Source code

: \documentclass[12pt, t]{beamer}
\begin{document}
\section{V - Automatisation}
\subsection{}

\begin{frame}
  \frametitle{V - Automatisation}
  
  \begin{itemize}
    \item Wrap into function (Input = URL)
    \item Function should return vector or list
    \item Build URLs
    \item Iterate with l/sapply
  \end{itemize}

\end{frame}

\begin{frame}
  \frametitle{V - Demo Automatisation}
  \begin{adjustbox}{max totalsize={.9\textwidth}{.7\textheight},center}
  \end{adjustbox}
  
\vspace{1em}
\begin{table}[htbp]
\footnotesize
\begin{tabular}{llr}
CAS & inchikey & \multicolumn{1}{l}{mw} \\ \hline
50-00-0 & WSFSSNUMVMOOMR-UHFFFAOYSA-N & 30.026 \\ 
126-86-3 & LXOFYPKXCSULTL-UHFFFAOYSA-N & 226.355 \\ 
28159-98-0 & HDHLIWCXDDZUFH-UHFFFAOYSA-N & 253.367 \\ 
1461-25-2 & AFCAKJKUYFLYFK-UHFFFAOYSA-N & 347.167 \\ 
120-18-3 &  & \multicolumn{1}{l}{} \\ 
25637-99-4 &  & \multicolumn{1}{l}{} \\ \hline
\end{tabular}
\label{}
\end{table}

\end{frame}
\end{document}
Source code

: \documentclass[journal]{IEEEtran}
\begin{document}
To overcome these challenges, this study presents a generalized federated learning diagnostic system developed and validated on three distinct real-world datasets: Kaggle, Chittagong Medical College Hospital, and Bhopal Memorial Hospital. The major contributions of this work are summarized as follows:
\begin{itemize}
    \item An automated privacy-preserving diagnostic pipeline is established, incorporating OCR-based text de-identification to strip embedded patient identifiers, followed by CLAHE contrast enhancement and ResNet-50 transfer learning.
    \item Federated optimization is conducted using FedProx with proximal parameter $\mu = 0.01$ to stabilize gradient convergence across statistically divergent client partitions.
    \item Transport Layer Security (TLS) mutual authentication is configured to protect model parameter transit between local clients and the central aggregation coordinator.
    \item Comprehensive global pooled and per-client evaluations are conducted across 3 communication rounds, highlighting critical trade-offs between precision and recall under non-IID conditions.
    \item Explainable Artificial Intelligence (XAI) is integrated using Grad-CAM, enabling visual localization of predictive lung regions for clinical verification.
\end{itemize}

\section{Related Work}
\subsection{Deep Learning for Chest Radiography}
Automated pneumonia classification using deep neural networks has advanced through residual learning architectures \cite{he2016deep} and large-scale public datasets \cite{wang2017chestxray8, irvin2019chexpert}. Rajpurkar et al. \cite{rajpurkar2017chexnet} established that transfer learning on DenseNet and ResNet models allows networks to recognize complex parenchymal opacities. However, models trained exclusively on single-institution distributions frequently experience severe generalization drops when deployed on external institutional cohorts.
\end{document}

▶ _WORK INSTRUCTION_:
The records must be reproduced in full. Nothing should differ.

▶ _SOLVED EXERCISE_:
Source code

: \documentclass[12pt, t]{beamer}
\begin{document}
\section{V - Automatisation}
\subsection{}

\begin{frame}
  \frametitle{V - Automatisation}
  
  \begin{itemize}
    \item Wrap into function (Input = URL)
    \item Function should return vector or list
    \item Build URLs
    \item Iterate with l/sapply
  \end{itemize}

\end{frame}

\begin{frame}
  \frametitle{V - Demo Automatisation}
  \begin{adjustbox}{max totalsize={.9\textwidth}{.7\textheight},center}
  \end{adjustbox}
  
\vspace{1em}
\begin{table}[htbp]
\footnotesize
\begin{tabular}{llr}
CAS & inchikey & \multicolumn{1}{l}{mw} \\ \hline
50-00-0 & WSFSSNUMVMOOMR-UHFFFAOYSA-N & 30.026 \\ 
126-86-3 & LXOFYPKXCSULTL-UHFFFAOYSA-N & 226.355 \\ 
28159-98-0 & HDHLIWCXDDZUFH-UHFFFAOYSA-N & 253.367 \\ 
1461-25-2 & AFCAKJKUYFLYFK-UHFFFAOYSA-N & 347.167 \\ 
120-18-3 &  & \multicolumn{1}{l}{} \\ 
25637-99-4 &  & \multicolumn{1}{l}{} \\ \hline
\end{tabular}
\label{}
\end{table}

\end{frame}
\end{document}
Source code

: \documentclass[journal]{IEEEtran}
\begin{document}
To overcome these challenges, this study presents a generalized federated learning diagnostic system developed and validated on three distinct real-world datasets: Kaggle, Chittagong Medical College Hospital, and Bhopal Memorial Hospital. The major contributions of this work are summarized as follows:
\begin{itemize}
    \item An automated privacy-preserving diagnostic pipeline is established, incorporating OCR-based text de-identification to strip embedded patient identifiers, followed by CLAHE contrast enhancement and ResNet-50 transfer learning.
    \item Federated optimization is conducted using FedProx with proximal parameter $\mu = 0.01$ to stabilize gradient convergence across statistically divergent client partitions.
    \item Transport Layer Security (TLS) mutual authentication is configured to protect model parameter transit between local clients and the central aggregation coordinator.
    \item Comprehensive global pooled and per-client evaluations are conducted across 3 communication rounds, highlighting critical trade-offs between precision and recall under non-IID conditions.
    \item Explainable Artificial Intelligence (XAI) is integrated using Grad-CAM, enabling visual localization of predictive lung regions for clinical verification.
\end{itemize}

\section{Related Work}
\subsection{Deep Learning for Chest Radiography}
Automated pneumonia classification using deep neural networks has advanced through residual learning architectures \cite{he2016deep} and large-scale public datasets \cite{wang2017chestxray8, irvin2019chexpert}. Rajpurkar et al. \cite{rajpurkar2017chexnet} established that transfer learning on DenseNet and ResNet models allows networks to recognize complex parenchymal opacities. However, models trained exclusively on single-institution distributions frequently experience severe generalization drops when deployed on external institutional cohorts.
\end{document}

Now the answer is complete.